Solicitor General of Florida
- In office June 10, 2016 – June 30, 2021
- Attorney General: Pam Bondi Ashley Moody
- Preceded by: Allen Winsor
- Succeeded by: Henry C. Whitaker

Personal details
- Education: Duke University (BA) Georgetown University (JD)

= Amit Agarwal =

American attorney

Amit Agarwal formerly served as Solicitor General of Florida, an office he held since June 2016. In October 2021, Agarwal joined the law firm of Holland & Knight as a partner.

As Solicitor General, Agarwal represented the State of Florida in the Supreme Court of the United States and the Florida Supreme Court and supervised appellate litigation for the State in lower state and federal appellate courts. He also holds the Richard W. Ervin Eminent Scholar Chair at the Florida State University College of Law, where he teaches a seminar course on the constitutional separation of powers.

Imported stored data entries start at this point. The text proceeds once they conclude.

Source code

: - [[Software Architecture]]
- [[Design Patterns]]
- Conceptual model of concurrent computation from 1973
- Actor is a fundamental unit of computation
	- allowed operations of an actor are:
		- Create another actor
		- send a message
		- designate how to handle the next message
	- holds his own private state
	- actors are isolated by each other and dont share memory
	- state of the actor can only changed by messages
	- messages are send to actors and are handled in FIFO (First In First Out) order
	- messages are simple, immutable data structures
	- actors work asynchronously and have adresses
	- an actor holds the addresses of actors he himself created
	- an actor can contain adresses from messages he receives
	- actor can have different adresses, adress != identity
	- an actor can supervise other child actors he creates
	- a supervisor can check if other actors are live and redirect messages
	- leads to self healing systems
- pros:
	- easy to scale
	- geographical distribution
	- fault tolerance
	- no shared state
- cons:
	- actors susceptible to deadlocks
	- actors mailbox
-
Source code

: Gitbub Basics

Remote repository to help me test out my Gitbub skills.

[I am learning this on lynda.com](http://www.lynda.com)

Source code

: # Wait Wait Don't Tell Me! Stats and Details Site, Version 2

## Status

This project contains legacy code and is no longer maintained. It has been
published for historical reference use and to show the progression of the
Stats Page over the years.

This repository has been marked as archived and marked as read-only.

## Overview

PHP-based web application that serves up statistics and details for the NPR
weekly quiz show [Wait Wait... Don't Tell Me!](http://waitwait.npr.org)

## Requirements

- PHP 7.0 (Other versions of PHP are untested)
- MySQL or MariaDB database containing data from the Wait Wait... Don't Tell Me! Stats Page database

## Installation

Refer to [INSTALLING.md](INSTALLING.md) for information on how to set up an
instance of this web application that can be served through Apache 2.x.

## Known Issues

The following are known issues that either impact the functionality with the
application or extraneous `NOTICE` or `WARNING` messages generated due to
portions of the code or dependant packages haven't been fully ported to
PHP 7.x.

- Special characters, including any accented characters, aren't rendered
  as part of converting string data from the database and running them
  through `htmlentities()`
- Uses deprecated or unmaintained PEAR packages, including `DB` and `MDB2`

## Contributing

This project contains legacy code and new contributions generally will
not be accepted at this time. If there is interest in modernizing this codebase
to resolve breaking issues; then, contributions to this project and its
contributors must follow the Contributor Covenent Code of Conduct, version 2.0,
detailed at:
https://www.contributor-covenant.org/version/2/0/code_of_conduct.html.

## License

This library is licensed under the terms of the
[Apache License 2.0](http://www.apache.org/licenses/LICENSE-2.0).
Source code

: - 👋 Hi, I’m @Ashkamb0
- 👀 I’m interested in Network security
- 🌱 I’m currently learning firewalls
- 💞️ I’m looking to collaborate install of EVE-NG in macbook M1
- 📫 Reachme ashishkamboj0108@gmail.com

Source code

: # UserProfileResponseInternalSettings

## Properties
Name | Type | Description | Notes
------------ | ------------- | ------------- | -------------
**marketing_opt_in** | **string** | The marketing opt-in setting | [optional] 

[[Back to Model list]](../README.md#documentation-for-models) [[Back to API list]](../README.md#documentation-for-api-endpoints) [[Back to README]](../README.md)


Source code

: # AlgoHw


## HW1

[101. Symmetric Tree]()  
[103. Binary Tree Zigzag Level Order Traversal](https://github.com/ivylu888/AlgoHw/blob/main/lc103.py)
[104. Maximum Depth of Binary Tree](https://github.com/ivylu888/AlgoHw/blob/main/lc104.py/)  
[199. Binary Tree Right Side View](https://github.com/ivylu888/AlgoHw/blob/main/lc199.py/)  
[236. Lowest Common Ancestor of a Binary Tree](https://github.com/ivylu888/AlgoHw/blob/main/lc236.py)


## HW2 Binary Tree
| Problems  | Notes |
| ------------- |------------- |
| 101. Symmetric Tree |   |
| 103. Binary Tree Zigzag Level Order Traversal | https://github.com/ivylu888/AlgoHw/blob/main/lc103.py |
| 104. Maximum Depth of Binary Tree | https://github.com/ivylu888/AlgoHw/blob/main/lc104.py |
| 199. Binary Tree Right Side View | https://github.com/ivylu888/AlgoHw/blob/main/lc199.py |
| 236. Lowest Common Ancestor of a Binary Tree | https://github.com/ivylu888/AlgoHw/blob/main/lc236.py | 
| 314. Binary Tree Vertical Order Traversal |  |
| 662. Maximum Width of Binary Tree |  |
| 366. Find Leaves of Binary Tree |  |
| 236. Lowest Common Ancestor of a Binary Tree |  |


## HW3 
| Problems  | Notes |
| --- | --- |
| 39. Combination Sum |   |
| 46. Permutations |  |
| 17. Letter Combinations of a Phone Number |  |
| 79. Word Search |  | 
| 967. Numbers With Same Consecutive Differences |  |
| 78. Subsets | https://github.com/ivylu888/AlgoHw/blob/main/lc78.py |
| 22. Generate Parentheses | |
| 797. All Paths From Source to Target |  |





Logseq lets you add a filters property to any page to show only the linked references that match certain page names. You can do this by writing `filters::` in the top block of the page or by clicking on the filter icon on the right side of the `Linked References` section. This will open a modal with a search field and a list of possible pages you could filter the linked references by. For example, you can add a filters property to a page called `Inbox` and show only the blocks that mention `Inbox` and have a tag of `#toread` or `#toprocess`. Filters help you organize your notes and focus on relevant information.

Agarwal grew up in South Florida and earned his B.A. in English from Duke University before attending the Georgetown University Law Center, where he graduated magna cum laude and was selected as Editor-in-Chief of the American Criminal Law Review.

After law school, Agarwal worked as an associate at Wilmer Hale in Washington, DC. He then served as a law clerk for three federal appellate judges: the Hon. Samuel A. Alito, Jr. and the Hon. Edward R. Becker, on the U.S. Court of Appeals for the Third Circuit, and the Hon. Brett M. Kavanaugh on the U.S. Court of Appeals for the District of Columbia Circuit.

Agarwal has worked for the U.S. Department of Justice under both Democratic and Republican administrations. From 2007 to 2009, he served as an attorney advisor in the Office of Legal Counsel during the administrations of President George W. Bush and President Barack Obama. He left the office in the summer of 2009 to clerk for Justice Alito on the Supreme Court of the United States.

After his clerkship with Justice Alito, from 2010 to 2016, Agarwal worked as an Assistant U.S. Attorney at the U.S. Attorney's Office for the Southern District of Florida. During that time, Agarwal served as an AUSA in the Major Crimes Section and the Appellate Division before being promoted to Deputy Chief of the Appellate Division. In 2015, he was selected as a “Rising Star” (“40 under 40”) in the South Florida legal community by the Daily Business Review.  In 2016, Agarwal received a “Director’s Award” from the U.S. Department of Justice for superior performance as an AUSA in the field of appellate litigation.

Agarwal was appointed Solicitor General of Florida in June 2016. During his tenure as SG, the office has significantly expanded its portfolio as well as its size, growing from 5 to 10 attorneys. In 2019, the North American South Asian Bar Association selected him as a recipient of the “Cornerstone Award.”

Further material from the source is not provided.